Houdini Pro detects the NUMA configuration at start-up and will adapt its memory management and thread interaction based on the different NUMA nodes that are available.

The speed gain depends on the number of cores, the motherboard and CPU brand.

Running Multiple Houdini Pro instances

If you're simultaneously running multiple Houdini Pro instances they will by default compete for the resources on the same NUMA nodes. To avoid this, you should set the NUMA Offset parameter to different values in the different Houdini instances.

For example, if you want to run two Houdini instances with 6 threads each on 12-core hardware, you should use NUMA Offset 1 for the second instance so that it will allocate its 6 threads on the second NUMA node. See also the NUMA Offset configuration.
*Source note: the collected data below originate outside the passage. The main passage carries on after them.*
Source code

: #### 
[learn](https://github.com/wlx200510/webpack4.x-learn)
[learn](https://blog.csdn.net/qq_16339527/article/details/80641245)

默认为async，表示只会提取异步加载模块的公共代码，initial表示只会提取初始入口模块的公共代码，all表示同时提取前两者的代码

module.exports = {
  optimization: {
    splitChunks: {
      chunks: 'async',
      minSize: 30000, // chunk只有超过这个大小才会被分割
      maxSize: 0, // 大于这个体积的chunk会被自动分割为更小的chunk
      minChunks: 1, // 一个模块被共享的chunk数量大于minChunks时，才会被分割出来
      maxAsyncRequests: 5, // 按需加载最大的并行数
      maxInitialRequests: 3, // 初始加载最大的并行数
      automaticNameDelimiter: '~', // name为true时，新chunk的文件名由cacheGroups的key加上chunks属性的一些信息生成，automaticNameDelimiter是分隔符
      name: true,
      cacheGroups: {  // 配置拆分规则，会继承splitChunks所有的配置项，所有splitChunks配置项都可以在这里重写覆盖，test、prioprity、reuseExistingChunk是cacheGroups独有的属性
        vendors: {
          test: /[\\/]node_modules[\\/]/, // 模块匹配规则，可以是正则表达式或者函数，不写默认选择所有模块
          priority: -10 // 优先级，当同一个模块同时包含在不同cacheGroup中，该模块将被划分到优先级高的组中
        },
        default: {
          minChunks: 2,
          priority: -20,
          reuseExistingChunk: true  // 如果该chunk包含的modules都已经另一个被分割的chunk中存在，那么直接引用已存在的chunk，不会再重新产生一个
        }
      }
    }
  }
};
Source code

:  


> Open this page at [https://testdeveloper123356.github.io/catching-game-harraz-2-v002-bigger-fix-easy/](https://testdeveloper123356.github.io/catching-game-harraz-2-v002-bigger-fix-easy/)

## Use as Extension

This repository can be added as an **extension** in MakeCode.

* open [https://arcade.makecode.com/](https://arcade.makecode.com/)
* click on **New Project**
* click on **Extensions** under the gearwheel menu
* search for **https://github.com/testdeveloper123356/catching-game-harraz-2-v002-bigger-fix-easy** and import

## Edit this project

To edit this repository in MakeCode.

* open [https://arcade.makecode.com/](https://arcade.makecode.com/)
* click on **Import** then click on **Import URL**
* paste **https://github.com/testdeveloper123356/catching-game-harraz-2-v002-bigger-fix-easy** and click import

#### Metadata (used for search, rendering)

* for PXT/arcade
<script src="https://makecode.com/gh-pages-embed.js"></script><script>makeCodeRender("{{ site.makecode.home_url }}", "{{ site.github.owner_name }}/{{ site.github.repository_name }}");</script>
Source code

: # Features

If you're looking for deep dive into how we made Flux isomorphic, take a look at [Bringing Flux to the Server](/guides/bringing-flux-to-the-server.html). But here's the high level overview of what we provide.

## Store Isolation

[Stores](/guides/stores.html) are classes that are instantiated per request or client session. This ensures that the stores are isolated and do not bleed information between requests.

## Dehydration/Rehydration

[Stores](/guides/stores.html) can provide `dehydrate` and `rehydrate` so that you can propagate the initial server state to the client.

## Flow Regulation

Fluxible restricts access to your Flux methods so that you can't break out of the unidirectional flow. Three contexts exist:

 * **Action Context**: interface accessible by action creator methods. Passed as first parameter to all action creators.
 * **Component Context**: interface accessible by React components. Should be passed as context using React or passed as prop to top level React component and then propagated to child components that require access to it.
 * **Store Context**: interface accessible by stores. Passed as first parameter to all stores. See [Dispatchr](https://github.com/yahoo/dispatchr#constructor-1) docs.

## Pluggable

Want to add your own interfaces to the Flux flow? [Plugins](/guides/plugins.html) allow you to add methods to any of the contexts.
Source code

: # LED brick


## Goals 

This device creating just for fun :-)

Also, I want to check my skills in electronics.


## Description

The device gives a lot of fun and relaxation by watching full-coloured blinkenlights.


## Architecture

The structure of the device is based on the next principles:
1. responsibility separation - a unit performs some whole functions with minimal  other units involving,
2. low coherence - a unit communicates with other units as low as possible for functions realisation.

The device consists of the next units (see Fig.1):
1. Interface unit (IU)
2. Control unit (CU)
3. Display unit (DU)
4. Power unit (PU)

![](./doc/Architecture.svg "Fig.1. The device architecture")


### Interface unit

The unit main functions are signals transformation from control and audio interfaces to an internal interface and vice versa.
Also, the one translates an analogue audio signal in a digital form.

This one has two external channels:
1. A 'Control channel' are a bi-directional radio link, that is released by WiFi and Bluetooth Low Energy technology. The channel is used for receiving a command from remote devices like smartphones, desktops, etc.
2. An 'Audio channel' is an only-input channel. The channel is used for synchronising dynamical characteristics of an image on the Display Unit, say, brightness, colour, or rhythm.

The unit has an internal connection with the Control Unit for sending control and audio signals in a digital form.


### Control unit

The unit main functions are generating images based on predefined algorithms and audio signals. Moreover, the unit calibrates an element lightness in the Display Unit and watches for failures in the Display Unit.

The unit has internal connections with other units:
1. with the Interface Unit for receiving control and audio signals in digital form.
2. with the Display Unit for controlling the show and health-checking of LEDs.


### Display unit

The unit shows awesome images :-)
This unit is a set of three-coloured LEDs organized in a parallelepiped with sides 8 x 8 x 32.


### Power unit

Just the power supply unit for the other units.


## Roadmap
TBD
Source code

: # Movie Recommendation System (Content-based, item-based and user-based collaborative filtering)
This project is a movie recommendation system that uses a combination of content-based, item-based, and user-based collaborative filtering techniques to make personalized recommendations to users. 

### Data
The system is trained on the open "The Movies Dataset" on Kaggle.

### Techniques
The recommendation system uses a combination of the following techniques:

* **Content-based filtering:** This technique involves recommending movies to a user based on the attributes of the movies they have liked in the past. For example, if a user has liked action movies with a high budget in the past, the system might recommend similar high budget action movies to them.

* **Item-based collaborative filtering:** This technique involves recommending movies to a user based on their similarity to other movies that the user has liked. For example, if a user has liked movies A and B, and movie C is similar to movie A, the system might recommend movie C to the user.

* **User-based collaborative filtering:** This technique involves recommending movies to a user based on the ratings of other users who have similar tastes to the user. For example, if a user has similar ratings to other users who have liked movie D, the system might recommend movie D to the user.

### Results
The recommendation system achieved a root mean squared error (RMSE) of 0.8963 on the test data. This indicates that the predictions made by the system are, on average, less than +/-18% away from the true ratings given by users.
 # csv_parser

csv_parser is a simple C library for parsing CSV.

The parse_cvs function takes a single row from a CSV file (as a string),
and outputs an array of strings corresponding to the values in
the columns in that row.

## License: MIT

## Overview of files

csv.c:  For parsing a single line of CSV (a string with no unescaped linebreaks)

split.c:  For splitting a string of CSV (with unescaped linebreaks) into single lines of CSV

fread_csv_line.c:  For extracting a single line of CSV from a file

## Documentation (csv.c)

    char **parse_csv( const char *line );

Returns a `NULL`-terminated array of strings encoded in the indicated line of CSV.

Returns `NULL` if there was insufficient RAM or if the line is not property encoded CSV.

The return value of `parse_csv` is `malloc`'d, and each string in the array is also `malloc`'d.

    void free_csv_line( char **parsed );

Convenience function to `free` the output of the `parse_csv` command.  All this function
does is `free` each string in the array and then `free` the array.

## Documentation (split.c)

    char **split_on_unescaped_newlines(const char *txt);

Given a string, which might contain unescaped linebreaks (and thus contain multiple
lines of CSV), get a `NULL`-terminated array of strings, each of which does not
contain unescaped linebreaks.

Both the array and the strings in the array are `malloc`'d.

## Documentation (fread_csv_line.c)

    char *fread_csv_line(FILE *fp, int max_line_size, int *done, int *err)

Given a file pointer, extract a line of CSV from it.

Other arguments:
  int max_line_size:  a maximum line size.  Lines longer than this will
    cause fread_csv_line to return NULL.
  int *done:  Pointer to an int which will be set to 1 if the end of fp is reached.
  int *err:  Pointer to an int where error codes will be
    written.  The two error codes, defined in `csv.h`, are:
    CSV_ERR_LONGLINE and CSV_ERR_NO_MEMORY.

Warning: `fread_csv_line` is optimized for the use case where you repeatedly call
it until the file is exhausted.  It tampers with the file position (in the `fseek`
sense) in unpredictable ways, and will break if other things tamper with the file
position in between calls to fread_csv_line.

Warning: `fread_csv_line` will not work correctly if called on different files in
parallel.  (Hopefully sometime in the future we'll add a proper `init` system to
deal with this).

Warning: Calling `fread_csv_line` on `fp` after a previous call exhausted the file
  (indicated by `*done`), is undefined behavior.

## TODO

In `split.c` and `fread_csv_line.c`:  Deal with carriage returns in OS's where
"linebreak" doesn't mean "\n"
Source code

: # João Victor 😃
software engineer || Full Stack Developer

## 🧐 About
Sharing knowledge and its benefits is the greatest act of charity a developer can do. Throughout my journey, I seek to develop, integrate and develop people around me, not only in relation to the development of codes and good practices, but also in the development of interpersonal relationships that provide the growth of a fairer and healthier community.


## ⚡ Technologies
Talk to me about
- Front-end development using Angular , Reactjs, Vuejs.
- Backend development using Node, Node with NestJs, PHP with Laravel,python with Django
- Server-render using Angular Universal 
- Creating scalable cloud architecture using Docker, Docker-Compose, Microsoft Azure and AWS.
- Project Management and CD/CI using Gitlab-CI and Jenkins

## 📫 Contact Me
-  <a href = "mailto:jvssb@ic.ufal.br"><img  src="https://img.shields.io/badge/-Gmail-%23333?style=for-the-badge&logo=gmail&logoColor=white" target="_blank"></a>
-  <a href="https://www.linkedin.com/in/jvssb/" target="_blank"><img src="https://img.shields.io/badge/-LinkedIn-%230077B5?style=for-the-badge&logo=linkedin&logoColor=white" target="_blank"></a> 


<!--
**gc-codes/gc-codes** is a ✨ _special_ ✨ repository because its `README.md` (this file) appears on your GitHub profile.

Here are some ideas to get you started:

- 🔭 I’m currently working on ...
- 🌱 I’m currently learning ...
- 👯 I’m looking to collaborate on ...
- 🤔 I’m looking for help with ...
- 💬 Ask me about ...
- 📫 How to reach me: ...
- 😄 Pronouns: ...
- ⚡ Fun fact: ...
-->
Some Real Performance Data

40-core dual Intel Xeon v4 at 2.3 GHz

This test system is a 40-core dual Intel Xeon v4 box running at 2.3 GHz speed having 80 virtual processors (40 cores with hyper-threading) under Windows 10.

The system has two CPUs and two NUMA nodes; every CPU with 20 cores resides on its own NUMA node.

 

A two minute benchmark was run on a number of positions using 1, 6, 20 and 40 threads with hash memory set at 2048 MB.

The impact of the Large Pages and the NUMA-awareness on the measured average node speed was as follows:

 

Configuration

1 thread

6 threads

20 threads

40 threads

Standard or Pro without NUMA

2,400 kN/s

13,600 kN/s

47,600 kN/s

58,700 kN/s

Pro with NUMA

2,400 kN/s

13,500 kN/s

47,800 kN/s

91,200 kN/s

Pro with Large Pages

2,550 kN/s

14,500 kN/s

49,400 kN/s

67,300 kN/s

Pro with NUMA and Large Pages

2,550 kN/s

14,600 kN/s

49,500 kN/s

96,400 kN/s

 

When the engine can run fully on a single CPU, i.e. up to 20 threads, Windows and the Intel Xeons do a good job of providing excellent performance without any NUMA awareness.

Only with 40 threads running on the two CPUs of the system the NUMA-awareness becomes important.

For 2048 MB hash the speed improvement from using Large Pages is about 6%. The impact grows when the size of the Hash Memory becomes larger; repeating the same benchmark with 8192 MB of hash memory yields a speed increase from Large Pages of nearly 10%.

The numbers also show that Houdini Pro scales nearly perfectly with the number of threads: the 20-thread benchmark is nearly 20 times faster than the single-thread result, and the 40-thread run is nearly 40 times faster.

 

24-core dual AMD Opteron 6174 at 2.3 GHz

This is a 24-core dual Opteron box comprised of 4 NUMA nodes of 6 cores each; each 12-core Opteron 6174 processor has 2 NUMA nodes.

A two minute benchmark was run on a number of positions using 1, 6, 12 and 24 threads with hash memory set at 2048 MB.

The impact of the Large Pages and the NUMA-awareness on the measured average node speed was as follows:

 

Configuration

1 thread

6 threads

12 threads

24 threads

Standard or Pro without NUMA

1,430 kN/s

8,350 kN/s

16,400 kN/s

31,500 kN/s

Pro with NUMA

1,440 kN/s

8,900 kN/s

17,700 kN/s

35,200 kN/s

Pro with Large Pages

1,600 kN/s

9,100 kN/s

18,100 kN/s

 

Pro with NUMA and Large Pages

1,630 kN/s

9,400 kN/s

19,100 kN/s

39,300 kN/s

 

The AMD CPU benefits more clearly from Large Pages and NUMA support.

With 24 threads the performance benefit provided by NUMA-awareness and Large Pages is close to 25%.

As above, the scaling of the performance remains nearly perfect up to maximum number of threads.